Aveva sentito alla Tv che lei sarebbe tornata, ma non sapeva quando.

La conosceva. Faceva sempre tutto con discrezione, perchè odiava che gli altri entrassero all’interno della sua vita privata.

Sentì la porta schiudersi, e i suoi occhi si soffermarono su quelli di una giovane donna davanti a sé.

Erano occhi luminosi e allo stesso tempo profondi e pieni di una celata malinconia.

I capelli lunghi e sciolti dietro le spalle incorniciavano un visino dolce e allo stesso tempo deciso.

Il suo sguardo corse lungo il corpo della ragazza. Un corpo sempre più femminile, con le curve piene e dolci.

Rialzò gli occhi, giusto in tempo per vedere gli occhi di lei illuminarsi e un sorriso si schiudeva sulle sue labbra.

“Naozumi !!”.

Lo abbracciò stretto, e lui si ritrovò a stringere i fianchi magri di quella bellezza.

La sentì incredibilmente fragile fra le sue braccia. Eppure, sapeva benissimo che lei non lo era.

Era forte, incredibilmente forte. Aveva una tenacia incredibile, e anche nei momenti di dolore era riuscita ad andare avanti, passo dopo passo.

“Mi sei mancata, Sana!”. Lei gli sorrise, scompigliandogli i capelli.

“Anche tu Nao !”.

Entrarono nell’enorme casa dalle ragazza, e si sedettero per parlare del più e del meno.

“Ho saputo che hai avuto molto successo negli USA.”.

Sana rise. “Mai quanto te.
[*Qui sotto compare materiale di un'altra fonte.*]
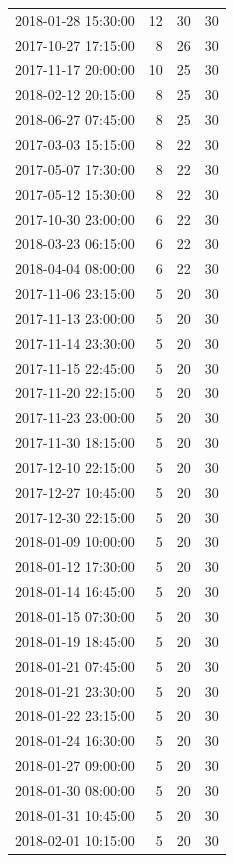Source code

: \begin{tabular}{lrrr}
2018-01-28 15:30:00 & 12 & 30 & 30 \\
2017-10-27 17:15:00 & 8 & 26 & 30 \\
2017-11-17 20:00:00 & 10 & 25 & 30 \\
2018-02-12 20:15:00 & 8 & 25 & 30 \\
2018-06-27 07:45:00 & 8 & 25 & 30 \\
2017-03-03 15:15:00 & 8 & 22 & 30 \\
2017-05-07 17:30:00 & 8 & 22 & 30 \\
2017-05-12 15:30:00 & 8 & 22 & 30 \\
2017-10-30 23:00:00 & 6 & 22 & 30 \\
2018-03-23 06:15:00 & 6 & 22 & 30 \\
2018-04-04 08:00:00 & 6 & 22 & 30 \\
2017-11-06 23:15:00 & 5 & 20 & 30 \\
2017-11-13 23:00:00 & 5 & 20 & 30 \\
2017-11-14 23:30:00 & 5 & 20 & 30 \\
2017-11-15 22:45:00 & 5 & 20 & 30 \\
2017-11-20 22:15:00 & 5 & 20 & 30 \\
2017-11-23 23:00:00 & 5 & 20 & 30 \\
2017-11-30 18:15:00 & 5 & 20 & 30 \\
2017-12-10 22:15:00 & 5 & 20 & 30 \\
2017-12-27 10:45:00 & 5 & 20 & 30 \\
2017-12-30 22:15:00 & 5 & 20 & 30 \\
2018-01-09 10:00:00 & 5 & 20 & 30 \\
2018-01-12 17:30:00 & 5 & 20 & 30 \\
2018-01-14 16:45:00 & 5 & 20 & 30 \\
2018-01-15 07:30:00 & 5 & 20 & 30 \\
2018-01-19 18:45:00 & 5 & 20 & 30 \\
2018-01-21 07:45:00 & 5 & 20 & 30 \\
2018-01-21 23:30:00 & 5 & 20 & 30 \\
2018-01-22 23:15:00 & 5 & 20 & 30 \\
2018-01-24 16:30:00 & 5 & 20 & 30 \\
2018-01-27 09:00:00 & 5 & 20 & 30 \\
2018-01-30 08:00:00 & 5 & 20 & 30 \\
2018-01-31 10:45:00 & 5 & 20 & 30 \\
2018-02-01 10:15:00 & 5 & 20 & 30 \\

\end{tabular}
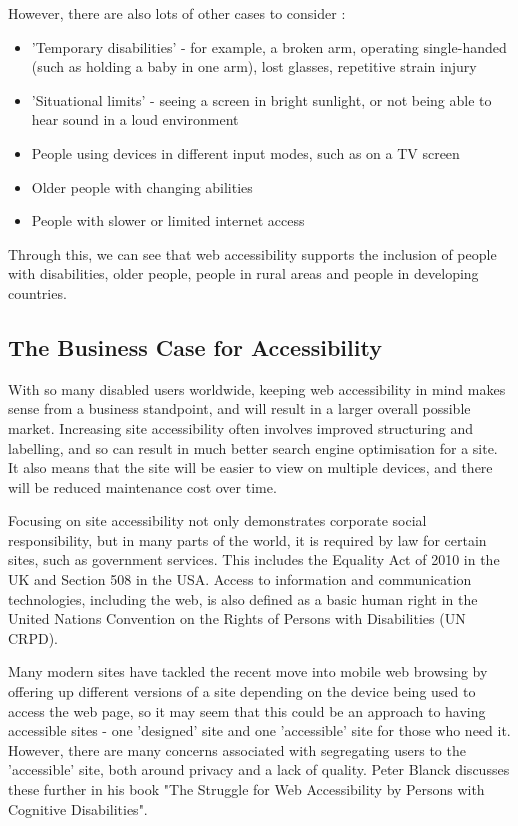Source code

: \documentclass[ %
                    author={Aleena Baig},
                supervisor={Dr Simon Lock},
                    degree={BSc},
                     title={On Making Web Accessible Graphs},
                  subtitle={},
                      year={2019} ]{dissertation}
\begin{document}
However, there are also lots of other cases to consider :\cite{WAIaccessibilityintro}
%
\begin{itemize}
    \item 'Temporary disabilities' - for example, a broken arm, operating single-handed (such as holding a baby in one arm), lost glasses, repetitive strain injury
    \item 'Situational limits' - seeing a screen in bright sunlight, or not being able to hear sound in a loud environment
    \item People using devices in different input modes, such as on a TV screen
    \item Older people with changing abilities
    \item People with slower or limited internet access
\end{itemize}

Through this, we can see that web accessibility supports the inclusion of people with disabilities, older people, people in rural areas and people in developing countries.

\subsection{The Business Case for Accessibility}

With so many disabled users worldwide, keeping web accessibility in mind makes sense from a business standpoint, and will result in a larger overall possible market. Increasing site accessibility often involves improved structuring and labelling, and so can result in much better search engine optimisation for a site. It also means that the site will be easier to view on multiple devices, and there will be reduced maintenance cost over time.\cite{WAIaccessibilityintro}

Focusing on site accessibility not only demonstrates corporate social responsibility, but in many parts of the world, it is required by law for certain sites, such as government services. This includes the Equality Act of 2010 in the UK and Section 508 in the USA. Access to information and communication technologies, including the web, is also defined as a basic human right in the United Nations Convention on the Rights of Persons with Disabilities (UN CRPD).\cite{accessibilityUN}

Many modern sites have tackled the recent move into mobile web browsing by offering up different versions of a site depending on the device being used to access the web page, so it may seem that this could be an approach to having accessible sites - one 'designed' site and one 'accessible' site for those who need it. However, there are many concerns associated with segregating users to the 'accessible' site, both around privacy and a lack of quality. Peter Blanck discusses these further in his book "The Struggle for Web Accessibility by Persons with Cognitive Disabilities".\cite[p.~157]{strugglewebaccessibility}
\end{document}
Ho visto parecchi tuoi poster a L.A. Ciò significa che hai anche tu molto successo.”.

Naozumi scosse una mano, imbarazzato. “Sì, sì. Ma, sai com’è… io sono comunque più riservato di te, Sana. Circolavano sicuramente più gossip sul tuo conto che sul mio!”.

La giovane sorseggiò un po’ del suo the. “Oh, la maggior parte di quei pettegolezzi erano solo baggianate.”.

Naozumi la fissò con i suoi occhi celesti. “E l’ultimo pettegolezzo? Quello sulla tua relazione con Sean Peterson?”.

Sana arrossì.

“Allora è vero?”.

La ragazza appoggiò la sua tazza sul tavolino. “è vero… ma…”.

“Ma?”.

Si morse il labbro inferiore, e Naozumi sospirò.

“Centra ancora lui, non è vero?”.

Sana si stropicciò le mani, sbuffando. “Oh, Nao … tu non capisci!”.

“Cosa non capisco?”. Le prese la mani morbide e ben curate, stringendogliele dolcemente. Cercò il suo sguardo, ma lei lo evitò accuratamente.

“Sana, guardami!”.

Quando i loro occhi si incontrarono, Naozumi poté scorgere nello sguardo profondo della ragazza un velo di lacrime.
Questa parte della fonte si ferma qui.